Partly they blame Israeli Prime Minister Benjamin Netanyahu's hard-line policies for pushing them to violence; and they blame Mr. Arafat for agreeing to unrealistic peace terms in the past.

"Here is where we had tea and coffee [with Israelis] during joint patrols, and look what they've done to it," says Palestinian Capt. Imad Sayed, pointing to a makeshift bench along a wall of graffiti at the Netzarim checkpoint.

Bullet holes from a 30-mm heavy machine gun - fired from the Israeli watchtower across the street that stands inside a Jewish settler compound - have just been filled in with dollops of concrete and are still moist.

"The situation now looks OK, but the anger will never end until we achieve something in Washington," says Captain Sayed. "It will not clear until we get our legitimate rights and our own state."

When three Israeli soldiers cross the road, they reach out tentatively to shake the hands of their Palestinian counterparts. A few days earlier both sides were locked in gun battles, with casualties on both sides. The weather today, a Palestinian officer says, speaking figuratively under bright blue skies, is still "partly cloudy."

Now they wait.

Already Mr. Netanyahu has ruled out resealing the tourist tunnel near the gold-topped Dome of the Rock, which sparked the wave of lethal protest last week. And a Palestinian state - once implied as the end game by the previous Israeli government - has been declared impossible by Netanyahu.

On the ground, the signs are not encouraging. Despite the handshakes between rival officers here - which mirror the official ones between their leaders in Washington - Israeli troops have been reinforcing their positions with sandbags. At the Erez checkpoint from Israel into Gaza, security officers are working overtime to build even more rows of concrete barriers.

Joint military patrols - once seen to be the glue that held the spirit of peace and cooperation together - have been largely abandoned.

As disappointment Gaza grows, hope for a lasting peace settlement fades. For many Palestinians, the key to peace now will be whether Arafat can turn his most recent boost in popularity into Israeli concessions.

Few expect that he can.

"Arafat was the winner, but now he must know how to use it," says one Gazan man who asked not to be identified. "People don't care about the summit and are tired of shaking hands. Instead they talk about the injured and the dead, the Israelis firing on us from helicopters, and the siege of Palestinian cities," he says.

The peace process was entering an "era of uncertainty," he says, and the failure of Arafat to secure progress will result in a "catastrophe" far worse than last week's violence, which left more than 70 people dead.

A UN official in Gaza detects similar disillusion, but says violence may not erupt again for a time after the Washington talks. "This whole process is not based on improving the lot of the Palestinian people, but on improving the security for Israel," he says. "People's expectations [about the summit] are so low that almost anything would keep them in check for awhile," he says.
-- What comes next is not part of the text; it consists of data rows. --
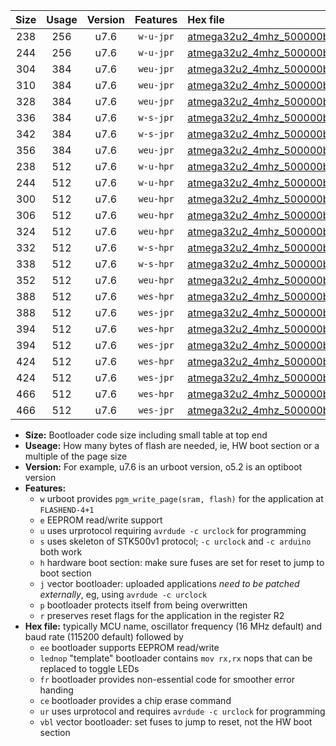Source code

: |Size|Usage|Version|Features|Hex file|
|:-:|:-:|:-:|:-:|:--|
|238|256|u7.6|`w-u-jpr`|[atmega32u2_4mhz_500000bps_ur_vbl.hex](https://raw.githubusercontent.com/stefanrueger/urboot/main/atmega32u2_4mhz_500000bps_ur_vbl.hex)|
|244|256|u7.6|`w-u-jpr`|[atmega32u2_4mhz_500000bps_lednop_ur_vbl.hex](https://raw.githubusercontent.com/stefanrueger/urboot/main/atmega32u2_4mhz_500000bps_lednop_ur_vbl.hex)|
|304|384|u7.6|`weu-jpr`|[atmega32u2_4mhz_500000bps_ee_ur_vbl.hex](https://raw.githubusercontent.com/stefanrueger/urboot/main/atmega32u2_4mhz_500000bps_ee_ur_vbl.hex)|
|310|384|u7.6|`weu-jpr`|[atmega32u2_4mhz_500000bps_ee_lednop_ur_vbl.hex](https://raw.githubusercontent.com/stefanrueger/urboot/main/atmega32u2_4mhz_500000bps_ee_lednop_ur_vbl.hex)|
|328|384|u7.6|`weu-jpr`|[atmega32u2_4mhz_500000bps_ee_lednop_fr_ur_vbl.hex](https://raw.githubusercontent.com/stefanrueger/urboot/main/atmega32u2_4mhz_500000bps_ee_lednop_fr_ur_vbl.hex)|
|336|384|u7.6|`w-s-jpr`|[atmega32u2_4mhz_500000bps_vbl.hex](https://raw.githubusercontent.com/stefanrueger/urboot/main/atmega32u2_4mhz_500000bps_vbl.hex)|
|342|384|u7.6|`w-s-jpr`|[atmega32u2_4mhz_500000bps_lednop_vbl.hex](https://raw.githubusercontent.com/stefanrueger/urboot/main/atmega32u2_4mhz_500000bps_lednop_vbl.hex)|
|356|384|u7.6|`weu-jpr`|[atmega32u2_4mhz_500000bps_ee_lednop_fr_ce_ur_vbl.hex](https://raw.githubusercontent.com/stefanrueger/urboot/main/atmega32u2_4mhz_500000bps_ee_lednop_fr_ce_ur_vbl.hex)|
|238|512|u7.6|`w-u-hpr`|[atmega32u2_4mhz_500000bps_ur.hex](https://raw.githubusercontent.com/stefanrueger/urboot/main/atmega32u2_4mhz_500000bps_ur.hex)|
|244|512|u7.6|`w-u-hpr`|[atmega32u2_4mhz_500000bps_lednop_ur.hex](https://raw.githubusercontent.com/stefanrueger/urboot/main/atmega32u2_4mhz_500000bps_lednop_ur.hex)|
|300|512|u7.6|`weu-hpr`|[atmega32u2_4mhz_500000bps_ee_ur.hex](https://raw.githubusercontent.com/stefanrueger/urboot/main/atmega32u2_4mhz_500000bps_ee_ur.hex)|
|306|512|u7.6|`weu-hpr`|[atmega32u2_4mhz_500000bps_ee_lednop_ur.hex](https://raw.githubusercontent.com/stefanrueger/urboot/main/atmega32u2_4mhz_500000bps_ee_lednop_ur.hex)|
|324|512|u7.6|`weu-hpr`|[atmega32u2_4mhz_500000bps_ee_lednop_fr_ur.hex](https://raw.githubusercontent.com/stefanrueger/urboot/main/atmega32u2_4mhz_500000bps_ee_lednop_fr_ur.hex)|
|332|512|u7.6|`w-s-hpr`|[atmega32u2_4mhz_500000bps.hex](https://raw.githubusercontent.com/stefanrueger/urboot/main/atmega32u2_4mhz_500000bps.hex)|
|338|512|u7.6|`w-s-hpr`|[atmega32u2_4mhz_500000bps_lednop.hex](https://raw.githubusercontent.com/stefanrueger/urboot/main/atmega32u2_4mhz_500000bps_lednop.hex)|
|352|512|u7.6|`weu-hpr`|[atmega32u2_4mhz_500000bps_ee_lednop_fr_ce_ur.hex](https://raw.githubusercontent.com/stefanrueger/urboot/main/atmega32u2_4mhz_500000bps_ee_lednop_fr_ce_ur.hex)|
|388|512|u7.6|`wes-hpr`|[atmega32u2_4mhz_500000bps_ee.hex](https://raw.githubusercontent.com/stefanrueger/urboot/main/atmega32u2_4mhz_500000bps_ee.hex)|
|388|512|u7.6|`wes-jpr`|[atmega32u2_4mhz_500000bps_ee_vbl.hex](https://raw.githubusercontent.com/stefanrueger/urboot/main/atmega32u2_4mhz_500000bps_ee_vbl.hex)|
|394|512|u7.6|`wes-hpr`|[atmega32u2_4mhz_500000bps_ee_lednop.hex](https://raw.githubusercontent.com/stefanrueger/urboot/main/atmega32u2_4mhz_500000bps_ee_lednop.hex)|
|394|512|u7.6|`wes-jpr`|[atmega32u2_4mhz_500000bps_ee_lednop_vbl.hex](https://raw.githubusercontent.com/stefanrueger/urboot/main/atmega32u2_4mhz_500000bps_ee_lednop_vbl.hex)|
|424|512|u7.6|`wes-hpr`|[atmega32u2_4mhz_500000bps_ee_lednop_fr.hex](https://raw.githubusercontent.com/stefanrueger/urboot/main/atmega32u2_4mhz_500000bps_ee_lednop_fr.hex)|
|424|512|u7.6|`wes-jpr`|[atmega32u2_4mhz_500000bps_ee_lednop_fr_vbl.hex](https://raw.githubusercontent.com/stefanrueger/urboot/main/atmega32u2_4mhz_500000bps_ee_lednop_fr_vbl.hex)|
|466|512|u7.6|`wes-hpr`|[atmega32u2_4mhz_500000bps_ee_lednop_fr_ce.hex](https://raw.githubusercontent.com/stefanrueger/urboot/main/atmega32u2_4mhz_500000bps_ee_lednop_fr_ce.hex)|
|466|512|u7.6|`wes-jpr`|[atmega32u2_4mhz_500000bps_ee_lednop_fr_ce_vbl.hex](https://raw.githubusercontent.com/stefanrueger/urboot/main/atmega32u2_4mhz_500000bps_ee_lednop_fr_ce_vbl.hex)|

- **Size:** Bootloader code size including small table at top end
- **Useage:** How many bytes of flash are needed, ie, HW boot section or a multiple of the page size
- **Version:** For example, u7.6 is an urboot version, o5.2 is an optiboot version
- **Features:**
  + `w` urboot provides `pgm_write_page(sram, flash)` for the application at `FLASHEND-4+1`
  + `e` EEPROM read/write support
  + `u` uses urprotocol requiring `avrdude -c urclock` for programming
  + `s` uses skeleton of STK500v1 protocol; `-c urclock` and `-c arduino` both work
  + `h` hardware boot section: make sure fuses are set for reset to jump to boot section
  + `j` vector bootloader: uploaded applications *need to be patched externally*, eg, using `avrdude -c urclock`
  + `p` bootloader protects itself from being overwritten
  + `r` preserves reset flags for the application in the register R2
- **Hex file:** typically MCU name, oscillator frequency (16 MHz default) and baud rate (115200 default) followed by
  + `ee` bootloader supports EEPROM read/write
  + `lednop` "template" bootloader contains `mov rx,rx` nops that can be replaced to toggle LEDs
  + `fr` bootloader provides non-essential code for smoother error handing
  + `ce` bootloader provides a chip erase command
  + `ur` uses urprotocol and requires `avrdude -c urclock` for programming
  + `vbl` vector bootloader: set fuses to jump to reset, not the HW boot section
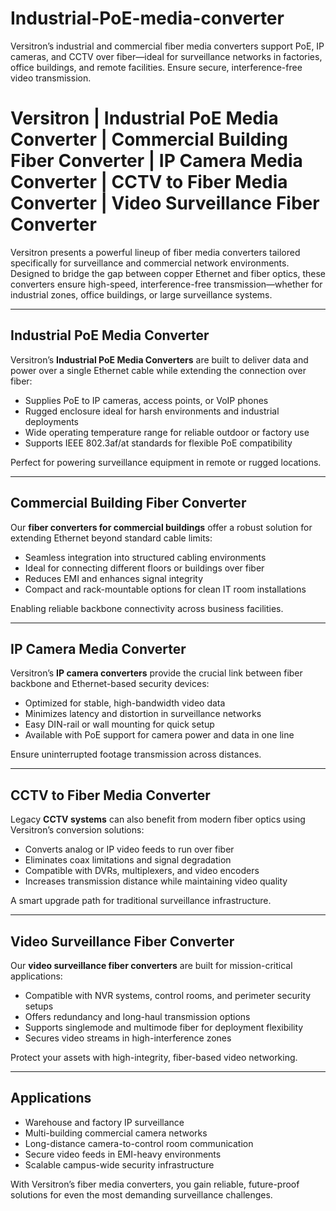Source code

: # Industrial-PoE-media-converter
Versitron’s industrial and commercial fiber media converters support PoE, IP cameras, and CCTV over fiber—ideal for surveillance networks in factories, office buildings, and remote facilities. Ensure secure, interference-free video transmission.

# Versitron | Industrial PoE Media Converter | Commercial Building Fiber Converter | IP Camera Media Converter | CCTV to Fiber Media Converter | Video Surveillance Fiber Converter

Versitron presents a powerful lineup of fiber media converters tailored specifically for surveillance and commercial network environments. Designed to bridge the gap between copper Ethernet and fiber optics, these converters ensure high-speed, interference-free transmission—whether for industrial zones, office buildings, or large surveillance systems.

---

## Industrial PoE Media Converter

Versitron’s **Industrial PoE Media Converters** are built to deliver data and power over a single Ethernet cable while extending the connection over fiber:

- Supplies PoE to IP cameras, access points, or VoIP phones  
- Rugged enclosure ideal for harsh environments and industrial deployments  
- Wide operating temperature range for reliable outdoor or factory use  
- Supports IEEE 802.3af/at standards for flexible PoE compatibility  

Perfect for powering surveillance equipment in remote or rugged locations.

---

## Commercial Building Fiber Converter

Our **fiber converters for commercial buildings** offer a robust solution for extending Ethernet beyond standard cable limits:

- Seamless integration into structured cabling environments  
- Ideal for connecting different floors or buildings over fiber  
- Reduces EMI and enhances signal integrity  
- Compact and rack-mountable options for clean IT room installations  

Enabling reliable backbone connectivity across business facilities.

---

## IP Camera Media Converter

Versitron’s **IP camera converters** provide the crucial link between fiber backbone and Ethernet-based security devices:

- Optimized for stable, high-bandwidth video data  
- Minimizes latency and distortion in surveillance networks  
- Easy DIN-rail or wall mounting for quick setup  
- Available with PoE support for camera power and data in one line  

Ensure uninterrupted footage transmission across distances.

---

## CCTV to Fiber Media Converter

Legacy **CCTV systems** can also benefit from modern fiber optics using Versitron’s conversion solutions:

- Converts analog or IP video feeds to run over fiber  
- Eliminates coax limitations and signal degradation  
- Compatible with DVRs, multiplexers, and video encoders  
- Increases transmission distance while maintaining video quality  

A smart upgrade path for traditional surveillance infrastructure.

---

## Video Surveillance Fiber Converter

Our **video surveillance fiber converters** are built for mission-critical applications:

- Compatible with NVR systems, control rooms, and perimeter security setups  
- Offers redundancy and long-haul transmission options  
- Supports singlemode and multimode fiber for deployment flexibility  
- Secures video streams in high-interference zones  

Protect your assets with high-integrity, fiber-based video networking.

---

## Applications

- Warehouse and factory IP surveillance  
- Multi-building commercial camera networks  
- Long-distance camera-to-control room communication  
- Secure video feeds in EMI-heavy environments  
- Scalable campus-wide security infrastructure  

With Versitron’s fiber media converters, you gain reliable, future-proof solutions for even the most demanding surveillance challenges.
The view among Palestinian intellectuals, however, is that the collapse of the peace process has been a long, steady decline leaving Palestinians with little to lose, making violence a tenable option.

In fact, as long as Israel's right-wing Likud government continues policies that are seen to be directly provocative - such as permitting the expansion of Jewish settlements on occupied Palestinian land and keeping open the controversial tunnel in Jerusalem - Palestinians may see continued violence as their only option.

"The potential exists for bigger and bigger explosions," says Raji Sourani, the director of the Palestinian Center for Human Rights. "It depends on how Israel governs, but they are pushing people in that direction."

The problem with Netanyahu is he "does not speak politics, he is an ideologue," says Mr. Sourani, making a point also emphasized by left-wing Israeli peace activists. "This makes the soil ready for more violence."

At the Netzarim checkpoint in the late afternoon sunlight, the sense of expectant waiting is just the same, as old patrolling partners reluctantly square off on opposite sides of the road. "No coffee, no tea," breathes Sayed with a sigh. "Just work."